* [Brief] Go through the data and tally the lines that include "documentclass". The reply is that number alone.

* [Exercise data]
◇ ◇ ◇ ◇ ◇

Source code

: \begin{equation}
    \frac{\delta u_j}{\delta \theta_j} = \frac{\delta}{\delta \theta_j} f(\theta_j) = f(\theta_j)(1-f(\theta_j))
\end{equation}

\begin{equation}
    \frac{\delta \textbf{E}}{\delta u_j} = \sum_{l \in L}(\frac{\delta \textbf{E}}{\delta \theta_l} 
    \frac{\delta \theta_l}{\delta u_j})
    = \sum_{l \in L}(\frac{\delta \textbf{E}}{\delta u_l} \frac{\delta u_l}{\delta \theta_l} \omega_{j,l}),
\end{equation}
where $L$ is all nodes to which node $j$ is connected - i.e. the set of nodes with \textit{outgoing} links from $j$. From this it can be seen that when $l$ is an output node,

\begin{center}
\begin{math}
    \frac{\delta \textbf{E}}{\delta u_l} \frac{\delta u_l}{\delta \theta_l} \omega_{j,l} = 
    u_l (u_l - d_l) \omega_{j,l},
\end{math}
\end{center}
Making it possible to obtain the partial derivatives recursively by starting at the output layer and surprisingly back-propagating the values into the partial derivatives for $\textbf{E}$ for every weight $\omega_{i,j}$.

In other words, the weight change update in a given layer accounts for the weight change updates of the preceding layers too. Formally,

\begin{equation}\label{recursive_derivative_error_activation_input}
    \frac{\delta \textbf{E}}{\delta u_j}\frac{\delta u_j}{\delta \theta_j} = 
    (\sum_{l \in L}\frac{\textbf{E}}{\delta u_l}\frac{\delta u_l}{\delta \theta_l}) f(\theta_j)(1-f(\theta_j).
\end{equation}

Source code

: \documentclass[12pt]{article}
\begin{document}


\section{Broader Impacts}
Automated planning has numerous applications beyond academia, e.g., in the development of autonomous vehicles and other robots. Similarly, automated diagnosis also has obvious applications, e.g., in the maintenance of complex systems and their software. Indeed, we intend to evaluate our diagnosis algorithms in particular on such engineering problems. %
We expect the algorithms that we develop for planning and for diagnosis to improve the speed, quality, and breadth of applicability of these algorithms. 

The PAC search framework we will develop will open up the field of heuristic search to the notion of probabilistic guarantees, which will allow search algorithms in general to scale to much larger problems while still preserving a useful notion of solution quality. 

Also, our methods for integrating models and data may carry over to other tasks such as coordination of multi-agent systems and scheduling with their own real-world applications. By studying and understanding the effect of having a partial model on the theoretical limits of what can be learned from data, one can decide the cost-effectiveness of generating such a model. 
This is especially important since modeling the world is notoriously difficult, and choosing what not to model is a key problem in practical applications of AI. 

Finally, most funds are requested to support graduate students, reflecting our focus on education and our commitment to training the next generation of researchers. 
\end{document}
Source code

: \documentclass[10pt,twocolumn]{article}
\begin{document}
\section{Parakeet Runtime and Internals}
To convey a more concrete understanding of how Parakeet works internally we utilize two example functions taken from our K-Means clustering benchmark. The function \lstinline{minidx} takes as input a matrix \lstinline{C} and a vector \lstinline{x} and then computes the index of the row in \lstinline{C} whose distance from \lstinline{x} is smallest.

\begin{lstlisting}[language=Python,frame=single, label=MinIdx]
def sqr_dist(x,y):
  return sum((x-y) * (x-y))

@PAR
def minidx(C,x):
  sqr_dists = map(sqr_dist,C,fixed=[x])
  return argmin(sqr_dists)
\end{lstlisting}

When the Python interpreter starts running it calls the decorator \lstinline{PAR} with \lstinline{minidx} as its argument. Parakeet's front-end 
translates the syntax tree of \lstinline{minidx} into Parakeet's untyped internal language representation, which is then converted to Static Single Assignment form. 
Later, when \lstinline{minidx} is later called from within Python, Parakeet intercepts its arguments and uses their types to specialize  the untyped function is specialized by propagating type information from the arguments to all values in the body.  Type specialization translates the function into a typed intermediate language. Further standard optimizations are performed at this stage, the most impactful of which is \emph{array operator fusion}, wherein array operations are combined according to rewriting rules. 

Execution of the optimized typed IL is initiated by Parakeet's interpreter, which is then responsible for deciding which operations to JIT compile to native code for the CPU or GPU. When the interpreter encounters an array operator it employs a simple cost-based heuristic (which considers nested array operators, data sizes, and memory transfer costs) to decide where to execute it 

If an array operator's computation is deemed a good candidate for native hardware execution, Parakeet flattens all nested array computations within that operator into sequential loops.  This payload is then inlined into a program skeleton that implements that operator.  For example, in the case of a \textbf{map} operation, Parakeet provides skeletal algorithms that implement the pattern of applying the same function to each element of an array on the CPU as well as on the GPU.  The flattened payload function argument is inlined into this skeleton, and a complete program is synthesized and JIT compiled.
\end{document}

◇ ◇ ◇ ◇ ◇

* [Final answer] 2